Quick Comparison: Master Prompt vs Split Prompt
Here is the practical difference between the two approaches we used.
| Dimension | Master prompt (one-shot) | Split prompts (6 steps) |
|---|---|---|
| Scope per generation | Entire app in one go (DB, OpenAI services, REST API, Vaadin UI, tests, JMeter, Docker) | One layer at a time (domain, AI services, API, UI, tests, performance/docker) |
| Feedback loop | Late and wide: failures appear after many coupled changes | Early and local: each step can be built and validated before continuing |
| Debugging effort | High, because root causes are mixed across layers | Lower, because regressions are isolated to the current step |
| Architectural control | Weaker: more room for accidental cross-layer coupling | Stronger: clearer boundaries and staged integration |
| Session outcome | App started, but key result retrieval failed with internal errors | Reached a running app with result flow working and better quality-gate metrics |
The short version: the master prompt optimized for one-pass completeness, while the split prompts optimized for incremental correctness.
UI Outcome (Unexpected)
One surprising part of the stream was UI quality: both generated applications looked rough, even though we used Vaadin and Vaadin usually has solid default styling. We could not fully explain during the session why both UIs looked that bad.

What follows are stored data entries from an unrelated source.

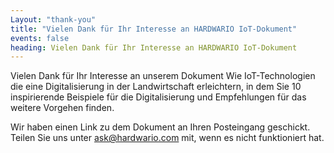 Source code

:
 ```yaml
---
Layout: "thank-you" 
title: "Vielen Dank für Ihr Interesse an HARDWARIO IoT-Dokument" 
events: false 
heading: Vielen Dank für Ihr Interesse an HARDWARIO IoT-Dokument
---
```


Vielen Dank für Ihr Interesse an unserem Dokument Wie IoT-Technologien die eine Digitalisierung in der Landwirtschaft erleichtern, in dem Sie 10 inspirierende Beispiele für die Digitalisierung und Empfehlungen für das weitere Vorgehen finden.

Wir haben einen Link zu dem Dokument an Ihren Posteingang geschickt. Teilen Sie uns unter [ask@hardwario.com](mailto:ask@hardwario.com) mit, wenn es nicht funktioniert hat.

What Actually Worked Better
The split-prompt workflow changed two things that mattered most:
- each step could be validated immediately
- we could understand and review what the model changed before moving on
That gave better control over architecture and made it easier to correct Copilot when it produced confident but wrong output.
That is why the split approach was easier to steer and easier to trust.
Why the Quality Gates Mattered
Without automated checks, this stream could have looked like both approaches were "kind of fine" for a while.
The CI gates made the differences visible:
- code quality issues were surfaced quickly by PMD and SpotBugs
- security and analysis checks prevented silent regressions with Trivy and OWASP ZAP Baseline
- we could compare prompting styles using measurable feedback
This is exactly where vibe coding gets real: if the code cannot pass your guardrails, it is not done.
Practical Takeaways
- avoid oversized one-shot prompts for multi-layer Java apps
- break work into smaller prompts with clear acceptance criteria
- run static analysis and tests after each meaningful step
- treat AI output as a draft that must be reviewed, not trusted
- optimize for explainability during development, not only for speed
Helpful Links
Final Thought
This session was a good reminder that better prompting is not about writing a longer prompt. It is about building a workflow where each step is small enough to validate.
The one-shot master prompt got the app running but still failed on internal result retrieval. The split-prompt strategy delivered the more stable end-to-end flow and better quality signals. For production-minded Java teams, that is the stronger default.